--- ACTION ITEM ---
Report each line of the data below in which "operators" appears.

====

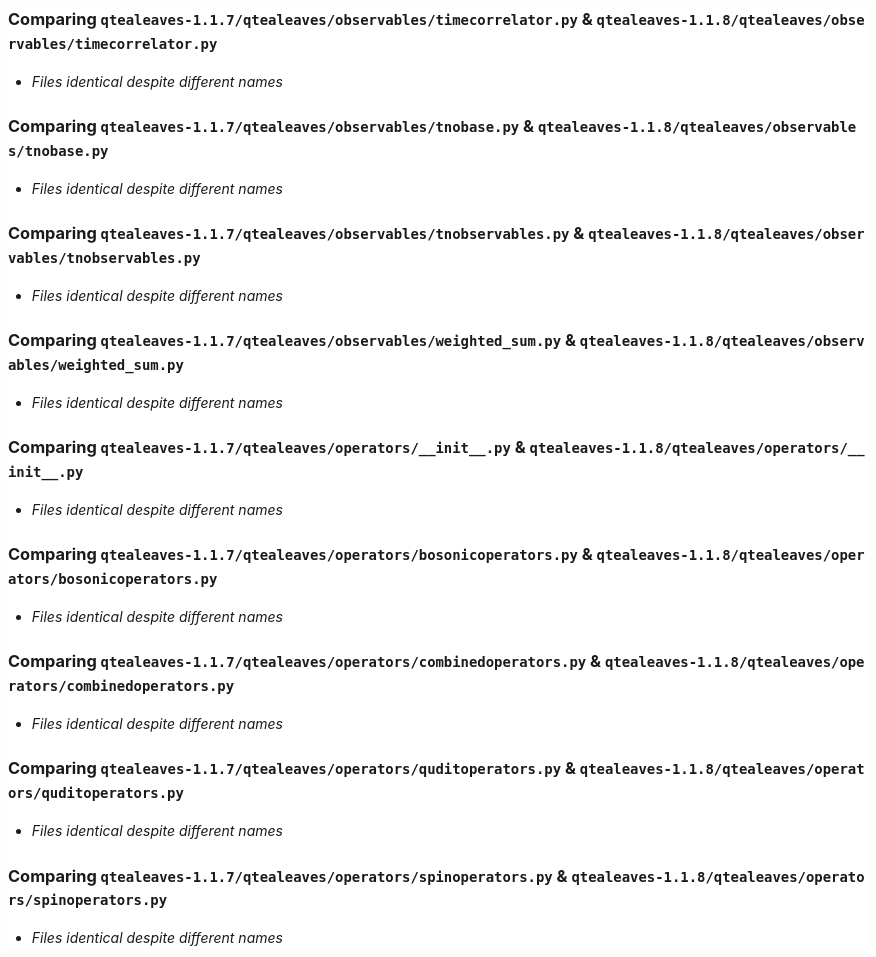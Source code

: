 ### Comparing `qtealeaves-1.1.7/qtealeaves/observables/timecorrelator.py` & `qtealeaves-1.1.8/qtealeaves/observables/timecorrelator.py`

 * *Files identical despite different names*

### Comparing `qtealeaves-1.1.7/qtealeaves/observables/tnobase.py` & `qtealeaves-1.1.8/qtealeaves/observables/tnobase.py`

 * *Files identical despite different names*

### Comparing `qtealeaves-1.1.7/qtealeaves/observables/tnobservables.py` & `qtealeaves-1.1.8/qtealeaves/observables/tnobservables.py`

 * *Files identical despite different names*

### Comparing `qtealeaves-1.1.7/qtealeaves/observables/weighted_sum.py` & `qtealeaves-1.1.8/qtealeaves/observables/weighted_sum.py`

 * *Files identical despite different names*

### Comparing `qtealeaves-1.1.7/qtealeaves/operators/__init__.py` & `qtealeaves-1.1.8/qtealeaves/operators/__init__.py`

 * *Files identical despite different names*

### Comparing `qtealeaves-1.1.7/qtealeaves/operators/bosonicoperators.py` & `qtealeaves-1.1.8/qtealeaves/operators/bosonicoperators.py`

 * *Files identical despite different names*

### Comparing `qtealeaves-1.1.7/qtealeaves/operators/combinedoperators.py` & `qtealeaves-1.1.8/qtealeaves/operators/combinedoperators.py`

 * *Files identical despite different names*

### Comparing `qtealeaves-1.1.7/qtealeaves/operators/quditoperators.py` & `qtealeaves-1.1.8/qtealeaves/operators/quditoperators.py`

 * *Files identical despite different names*

### Comparing `qtealeaves-1.1.7/qtealeaves/operators/spinoperators.py` & `qtealeaves-1.1.8/qtealeaves/operators/spinoperators.py`

 * *Files identical despite different names*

====

--- PROBLEM SOLUTION ---
### Comparing `qtealeaves-1.1.7/qtealeaves/operators/__init__.py` & `qtealeaves-1.1.8/qtealeaves/operators/__init__.py`
### Comparing `qtealeaves-1.1.7/qtealeaves/operators/bosonicoperators.py` & `qtealeaves-1.1.8/qtealeaves/operators/bosonicoperators.py`
### Comparing `qtealeaves-1.1.7/qtealeaves/operators/combinedoperators.py` & `qtealeaves-1.1.8/qtealeaves/operators/combinedoperators.py`
### Comparing `qtealeaves-1.1.7/qtealeaves/operators/quditoperators.py` & `qtealeaves-1.1.8/qtealeaves/operators/quditoperators.py`
### Comparing `qtealeaves-1.1.7/qtealeaves/operators/spinoperators.py` & `qtealeaves-1.1.8/qtealeaves/operators/spinoperators.py`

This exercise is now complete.